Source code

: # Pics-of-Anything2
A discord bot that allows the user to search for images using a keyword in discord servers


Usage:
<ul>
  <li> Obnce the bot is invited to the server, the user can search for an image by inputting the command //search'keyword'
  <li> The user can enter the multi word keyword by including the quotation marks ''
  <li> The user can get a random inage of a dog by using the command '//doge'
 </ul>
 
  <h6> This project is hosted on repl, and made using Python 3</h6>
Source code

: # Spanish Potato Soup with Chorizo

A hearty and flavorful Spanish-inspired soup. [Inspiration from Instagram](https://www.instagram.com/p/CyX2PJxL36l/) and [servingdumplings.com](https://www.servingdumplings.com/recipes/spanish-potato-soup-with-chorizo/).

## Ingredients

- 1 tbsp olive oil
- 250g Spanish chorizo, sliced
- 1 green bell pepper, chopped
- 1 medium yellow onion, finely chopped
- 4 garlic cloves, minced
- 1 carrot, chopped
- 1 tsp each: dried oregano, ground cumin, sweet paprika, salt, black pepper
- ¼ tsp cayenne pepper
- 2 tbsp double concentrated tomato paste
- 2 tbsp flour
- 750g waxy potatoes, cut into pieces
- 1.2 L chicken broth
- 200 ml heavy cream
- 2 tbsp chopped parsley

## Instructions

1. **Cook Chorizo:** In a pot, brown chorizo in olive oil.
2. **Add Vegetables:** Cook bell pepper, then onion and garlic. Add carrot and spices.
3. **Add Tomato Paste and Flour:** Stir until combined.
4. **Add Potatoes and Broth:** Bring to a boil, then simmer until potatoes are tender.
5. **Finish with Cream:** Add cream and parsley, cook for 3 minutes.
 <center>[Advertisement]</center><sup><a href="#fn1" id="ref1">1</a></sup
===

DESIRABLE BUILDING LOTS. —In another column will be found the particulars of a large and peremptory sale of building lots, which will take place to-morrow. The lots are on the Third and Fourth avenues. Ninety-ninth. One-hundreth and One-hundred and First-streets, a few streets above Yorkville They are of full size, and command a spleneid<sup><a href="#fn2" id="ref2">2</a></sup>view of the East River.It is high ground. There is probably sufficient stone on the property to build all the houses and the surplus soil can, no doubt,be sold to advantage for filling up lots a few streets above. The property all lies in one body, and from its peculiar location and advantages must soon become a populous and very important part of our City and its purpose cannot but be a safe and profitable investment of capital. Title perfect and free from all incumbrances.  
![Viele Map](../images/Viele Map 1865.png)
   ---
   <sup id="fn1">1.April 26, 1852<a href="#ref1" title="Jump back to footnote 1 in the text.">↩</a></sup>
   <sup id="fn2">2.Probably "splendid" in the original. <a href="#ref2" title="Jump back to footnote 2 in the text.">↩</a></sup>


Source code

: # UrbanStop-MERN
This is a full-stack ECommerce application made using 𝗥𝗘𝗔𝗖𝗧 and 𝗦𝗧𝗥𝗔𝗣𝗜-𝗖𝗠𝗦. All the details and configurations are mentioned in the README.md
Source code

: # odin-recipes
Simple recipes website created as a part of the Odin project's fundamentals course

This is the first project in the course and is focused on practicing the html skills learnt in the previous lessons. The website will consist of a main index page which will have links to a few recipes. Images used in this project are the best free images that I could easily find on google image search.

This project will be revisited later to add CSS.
======
### WORK INSTRUCTIONS
Print the records above verbatim from their first line to the line containing "<li> Obnce the", both included, and stop there.

### RESPONSE FOR THIS EXERCISE
Source code

: # Pics-of-Anything2
A discord bot that allows the user to search for images using a keyword in discord servers


Usage:
<ul>
  <li> Obnce the bot is invited to the server, the user can search for an image by inputting the command //search'keyword'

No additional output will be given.